- [TASK] The answer is to be all of the data below, reproduced exactly.

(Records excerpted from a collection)
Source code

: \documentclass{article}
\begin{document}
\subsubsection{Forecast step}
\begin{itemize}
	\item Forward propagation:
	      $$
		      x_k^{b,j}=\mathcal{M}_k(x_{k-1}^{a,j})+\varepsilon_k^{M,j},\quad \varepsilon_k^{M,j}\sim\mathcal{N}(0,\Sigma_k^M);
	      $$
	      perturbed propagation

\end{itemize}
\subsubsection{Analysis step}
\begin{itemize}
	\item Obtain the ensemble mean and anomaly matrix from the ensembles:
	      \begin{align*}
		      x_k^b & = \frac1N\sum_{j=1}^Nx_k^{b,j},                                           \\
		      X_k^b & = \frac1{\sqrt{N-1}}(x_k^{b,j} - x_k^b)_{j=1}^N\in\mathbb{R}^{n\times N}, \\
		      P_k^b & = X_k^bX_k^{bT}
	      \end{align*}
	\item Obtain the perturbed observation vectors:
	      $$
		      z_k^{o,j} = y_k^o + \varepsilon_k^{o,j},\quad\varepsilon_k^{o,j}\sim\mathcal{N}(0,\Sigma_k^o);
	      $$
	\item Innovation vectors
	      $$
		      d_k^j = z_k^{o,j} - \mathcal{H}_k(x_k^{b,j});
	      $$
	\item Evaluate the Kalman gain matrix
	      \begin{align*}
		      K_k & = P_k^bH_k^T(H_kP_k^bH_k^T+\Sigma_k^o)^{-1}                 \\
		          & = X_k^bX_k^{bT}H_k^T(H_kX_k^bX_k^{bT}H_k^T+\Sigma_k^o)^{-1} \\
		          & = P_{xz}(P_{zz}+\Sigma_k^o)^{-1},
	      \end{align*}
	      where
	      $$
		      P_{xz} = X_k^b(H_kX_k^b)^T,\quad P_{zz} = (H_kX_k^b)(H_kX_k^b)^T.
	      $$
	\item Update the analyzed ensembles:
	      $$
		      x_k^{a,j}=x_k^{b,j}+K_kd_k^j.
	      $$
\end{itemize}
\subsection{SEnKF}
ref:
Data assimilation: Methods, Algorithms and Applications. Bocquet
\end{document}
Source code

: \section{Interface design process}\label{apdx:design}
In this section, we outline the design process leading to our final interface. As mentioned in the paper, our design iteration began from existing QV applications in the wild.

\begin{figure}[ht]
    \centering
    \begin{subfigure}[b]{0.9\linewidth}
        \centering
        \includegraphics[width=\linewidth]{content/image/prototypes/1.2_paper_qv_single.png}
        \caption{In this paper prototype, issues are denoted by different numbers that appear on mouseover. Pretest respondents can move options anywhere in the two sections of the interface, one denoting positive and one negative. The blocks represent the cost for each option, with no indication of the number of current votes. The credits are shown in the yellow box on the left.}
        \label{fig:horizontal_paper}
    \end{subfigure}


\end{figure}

- [THE ANSWER]
Source code

: \documentclass{article}
\begin{document}
\subsubsection{Forecast step}
\begin{itemize}
	\item Forward propagation:
	      $$
		      x_k^{b,j}=\mathcal{M}_k(x_{k-1}^{a,j})+\varepsilon_k^{M,j},\quad \varepsilon_k^{M,j}\sim\mathcal{N}(0,\Sigma_k^M);
	      $$
	      perturbed propagation

\end{itemize}
\subsubsection{Analysis step}
\begin{itemize}
	\item Obtain the ensemble mean and anomaly matrix from the ensembles:
	      \begin{align*}
		      x_k^b & = \frac1N\sum_{j=1}^Nx_k^{b,j},                                           \\
		      X_k^b & = \frac1{\sqrt{N-1}}(x_k^{b,j} - x_k^b)_{j=1}^N\in\mathbb{R}^{n\times N}, \\
		      P_k^b & = X_k^bX_k^{bT}
	      \end{align*}
	\item Obtain the perturbed observation vectors:
	      $$
		      z_k^{o,j} = y_k^o + \varepsilon_k^{o,j},\quad\varepsilon_k^{o,j}\sim\mathcal{N}(0,\Sigma_k^o);
	      $$
	\item Innovation vectors
	      $$
		      d_k^j = z_k^{o,j} - \mathcal{H}_k(x_k^{b,j});
	      $$
	\item Evaluate the Kalman gain matrix
	      \begin{align*}
		      K_k & = P_k^bH_k^T(H_kP_k^bH_k^T+\Sigma_k^o)^{-1}                 \\
		          & = X_k^bX_k^{bT}H_k^T(H_kX_k^bX_k^{bT}H_k^T+\Sigma_k^o)^{-1} \\
		          & = P_{xz}(P_{zz}+\Sigma_k^o)^{-1},
	      \end{align*}
	      where
	      $$
		      P_{xz} = X_k^b(H_kX_k^b)^T,\quad P_{zz} = (H_kX_k^b)(H_kX_k^b)^T.
	      $$
	\item Update the analyzed ensembles:
	      $$
		      x_k^{a,j}=x_k^{b,j}+K_kd_k^j.
	      $$
\end{itemize}
\subsection{SEnKF}
ref:
Data assimilation: Methods, Algorithms and Applications. Bocquet
\end{document}
Source code

: \section{Interface design process}\label{apdx:design}
In this section, we outline the design process leading to our final interface. As mentioned in the paper, our design iteration began from existing QV applications in the wild.

\begin{figure}[ht]
    \centering
    \begin{subfigure}[b]{0.9\linewidth}
        \centering
        \includegraphics[width=\linewidth]{content/image/prototypes/1.2_paper_qv_single.png}
        \caption{In this paper prototype, issues are denoted by different numbers that appear on mouseover. Pretest respondents can move options anywhere in the two sections of the interface, one denoting positive and one negative. The blocks represent the cost for each option, with no indication of the number of current votes. The credits are shown in the yellow box on the left.}
        \label{fig:horizontal_paper}
    \end{subfigure}


\end{figure}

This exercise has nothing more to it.